Class KMeans

java.lang.Object
edu.cmu.tetrad.cluster.KMeans
All Implemented Interfaces:
ClusteringAlgorithm

public class KMeans extends Object implements ClusteringAlgorithm
Implements the "batch" version of the K Means clustering algorithm-- that is, in one sweep, assign each point to its nearest center, and then in a second sweep, reset each center to the mean of the cluster for that center, repeating until convergence.

Note that this algorithm is guaranteed to converge, since the total squared error is guaranteed to be reduced at each step.

Version:
$Id: $Id
Author:
josephramsey
  • Method Summary

    Modifier and Type
    Method
    Description
    void
    Clusters the given data set.
    getCluster(int k)
    getCluster.
    Getter for the field clusters.
    int
    Return the maximum number of iterations, or -1 if the algorithm is allowed to run unconstrainted.
    int
    getNumClusters.
    boolean
    isVerbose.
    int
    iterations.
    static KMeans
    randomClusters(int numCenters)
    Constructs a new KMeansBatch, initializing the algorithm by randomly assigning each point in the data to one of the numCenters clusters, then calculating the centroid of each cluster.
    static KMeans
    randomPoints(int numCenters)
    Constructs a new KMeansBatch, initializing the algorithm by picking numCeneters centers randomly from the data itself.
    void
    setMaxIterations(int maxIterations)
    Sets the maximum number of iterations, or -1 if the algorithm is allowed to run unconstrainted.
    void
    setVerbose(boolean verbose)
    True iff verbose output should be printed.
    toString.

    Methods inherited from class java.lang.Object

    equals, getClass, hashCode, notify, notifyAll, wait, wait, wait
  • Method Details

    • randomPoints

      public static KMeans randomPoints(int numCenters)
      Constructs a new KMeansBatch, initializing the algorithm by picking numCeneters centers randomly from the data itself.
      Parameters:
      numCenters - The number of centers (clusters).
      Returns:
      The parametrized algorithm.
    • randomClusters

      public static KMeans randomClusters(int numCenters)
      Constructs a new KMeansBatch, initializing the algorithm by randomly assigning each point in the data to one of the numCenters clusters, then calculating the centroid of each cluster.
      Parameters:
      numCenters - The number of centers (clusters).
      Returns:
      The constructed algorithm.
    • cluster

      public void cluster(Matrix data)
      Clusters the given data set.

      Runs the batch K-means clustering algorithm on the data, returning a result.

      Specified by:
      cluster in interface ClusteringAlgorithm
      Parameters:
      data - An n x m double matrix with n cases (rows) and m variables (columns).
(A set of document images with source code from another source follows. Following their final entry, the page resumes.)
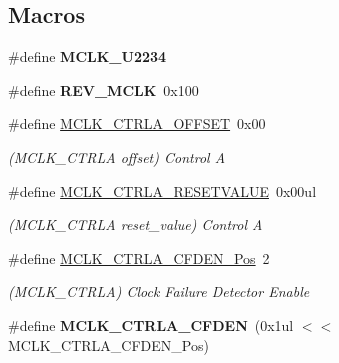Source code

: \subsection*{Macros}
\begin{DoxyCompactItemize}
\item 
\hypertarget{group___s_a_m_l21___m_c_l_k_ga5e52a9862cf025deca5d1a6ca3549955}{}\#define {\bfseries M\+C\+L\+K\+\_\+\+U2234}\label{group___s_a_m_l21___m_c_l_k_ga5e52a9862cf025deca5d1a6ca3549955}

\item 
\hypertarget{group___s_a_m_l21___m_c_l_k_ga33a5fe449cc0952da1f6a4c4479bdb61}{}\#define {\bfseries R\+E\+V\+\_\+\+M\+C\+L\+K}~0x100\label{group___s_a_m_l21___m_c_l_k_ga33a5fe449cc0952da1f6a4c4479bdb61}

\item 
\hypertarget{group___s_a_m_l21___m_c_l_k_ga8b444ecb081c2c293fb934c6a50eb8d7}{}\#define \hyperlink{group___s_a_m_l21___m_c_l_k_ga8b444ecb081c2c293fb934c6a50eb8d7}{M\+C\+L\+K\+\_\+\+C\+T\+R\+L\+A\+\_\+\+O\+F\+F\+S\+E\+T}~0x00\label{group___s_a_m_l21___m_c_l_k_ga8b444ecb081c2c293fb934c6a50eb8d7}

\begin{DoxyCompactList}\small\item\em (M\+C\+L\+K\+\_\+\+C\+T\+R\+L\+A offset) Control A \end{DoxyCompactList}\item 
\hypertarget{group___s_a_m_l21___m_c_l_k_gaa689c46b5cf92061710a29001d45239a}{}\#define \hyperlink{group___s_a_m_l21___m_c_l_k_gaa689c46b5cf92061710a29001d45239a}{M\+C\+L\+K\+\_\+\+C\+T\+R\+L\+A\+\_\+\+R\+E\+S\+E\+T\+V\+A\+L\+U\+E}~0x00ul\label{group___s_a_m_l21___m_c_l_k_gaa689c46b5cf92061710a29001d45239a}

\begin{DoxyCompactList}\small\item\em (M\+C\+L\+K\+\_\+\+C\+T\+R\+L\+A reset\+\_\+value) Control A \end{DoxyCompactList}\item 
\hypertarget{group___s_a_m_l21___m_c_l_k_ga47050fcd57be7e07aac0902498452817}{}\#define \hyperlink{group___s_a_m_l21___m_c_l_k_ga47050fcd57be7e07aac0902498452817}{M\+C\+L\+K\+\_\+\+C\+T\+R\+L\+A\+\_\+\+C\+F\+D\+E\+N\+\_\+\+Pos}~2\label{group___s_a_m_l21___m_c_l_k_ga47050fcd57be7e07aac0902498452817}

\begin{DoxyCompactList}\small\item\em (M\+C\+L\+K\+\_\+\+C\+T\+R\+L\+A) Clock Failure Detector Enable \end{DoxyCompactList}\item 
\hypertarget{group___s_a_m_l21___m_c_l_k_gab33c4474532dc2a466adf7c9220ab980}{}\#define {\bfseries M\+C\+L\+K\+\_\+\+C\+T\+R\+L\+A\+\_\+\+C\+F\+D\+E\+N}~(0x1ul $<$$<$ M\+C\+L\+K\+\_\+\+C\+T\+R\+L\+A\+\_\+\+C\+F\+D\+E\+N\+\_\+\+Pos)\label{group___s_a_m_l21___m_c_l_k_gab33c4474532dc2a466adf7c9220ab980}


\end{DoxyCompactItemize}
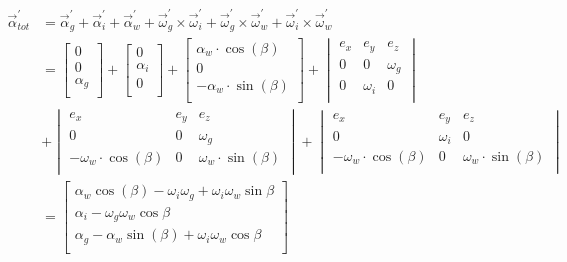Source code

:\begin{equation}
\begin{split}
\vec{\alpha}_{tot}^{'} &= \vec{\alpha}_{g}^{'} + \vec{\alpha}_{i}^{'} + \vec{\alpha}_{w}^{'} + \vec{\omega}_{g}^{'} \times \vec{\omega}_{i}^{'} + \vec{\omega}_{g}^{'} \times \vec{\omega}_{w}^{'} + \vec{\omega}_{i}^{'} \times \vec{\omega}_{w}^{'}\\
&=\begin{bmatrix}
0						\\
0						\\
\alpha_{g}	\\
\end{bmatrix}
+\begin{bmatrix}
0						\\
\alpha_{i}	\\
0						\\
\end{bmatrix}
+\begin{bmatrix}
\alpha_{w}\cdot \cos(\beta)	\\
0						\\
-\alpha_{w}\cdot \sin(\beta)	\\
\end{bmatrix}
+\begin{vmatrix}
e_{x}&e_{y}&e_{z}\\
0&0&\omega_{g}\\
0&\omega_{i}&0\\
\end{vmatrix}\\
&+\begin{vmatrix}
e_{x}&e_{y}&e_{z}\\
0&0&\omega_{g}\\
-\omega_{w}\cdot \cos(\beta)&0&\omega_{w}\cdot \sin(\beta)\\
\end{vmatrix}
+\begin{vmatrix}
e_{x}&e_{y}&e_{z}\\
0&\omega_{i}&0\\
-\omega_{w}\cdot \cos(\beta)&0&\omega_{w}\cdot \sin(\beta)\\
\end{vmatrix}\\
&=\begin{bmatrix}
\alpha_{w}\cos(\beta)-\omega_{i}\omega_{g}+\omega_{i}\omega_{w}\sin{\beta}\\
\alpha_{i}-\omega_{g}\omega_{w}\cos{\beta}\\
\alpha_{g}-	\alpha_{w} \sin(\beta)+\omega_{i}\omega_{w}\cos{\beta}\\
\end{bmatrix}
\label{eq:kin1.8}
\end{split}
\end{equation}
Makes an int array c such that c[i] is the cluster that case i is placed into, or -1 if case i is not placed into a cluster (as a result of its being eliminated from consideration, for instance).
    • getClusters

      public List<List<Integer>> getClusters()

      Getter for the field clusters.

      Specified by:
      getClusters in interface ClusteringAlgorithm
      Returns:
      a List object
    • getMaxIterations

      public int getMaxIterations()
      Return the maximum number of iterations, or -1 if the algorithm is allowed to run unconstrainted.
      Returns:
      This value.
    • setMaxIterations

      public void setMaxIterations(int maxIterations)
      Sets the maximum number of iterations, or -1 if the algorithm is allowed to run unconstrainted.
      Parameters:
      maxIterations - This value.
    • getNumClusters

      public int getNumClusters()

      getNumClusters.

      Returns:
      a int
    • getCluster

      public List<Integer> getCluster(int k)

      getCluster.

      Parameters:
      k - a int
      Returns:
      a List object
    • iterations

      public int iterations()

      iterations.

      Returns:
      the number of iterations.
    • toString

      public String toString()

      toString.

      Overrides:
      toString in class Object
      Returns:
      a string representation of the cluster result.
    • isVerbose

      public boolean isVerbose()

      isVerbose.

      Returns:
      a boolean
    • setVerbose

      public void setVerbose(boolean verbose)
      True iff verbose output should be printed.
      Specified by:
      setVerbose in interface ClusteringAlgorithm
      Parameters:
      verbose - True iff verbose output should be printed.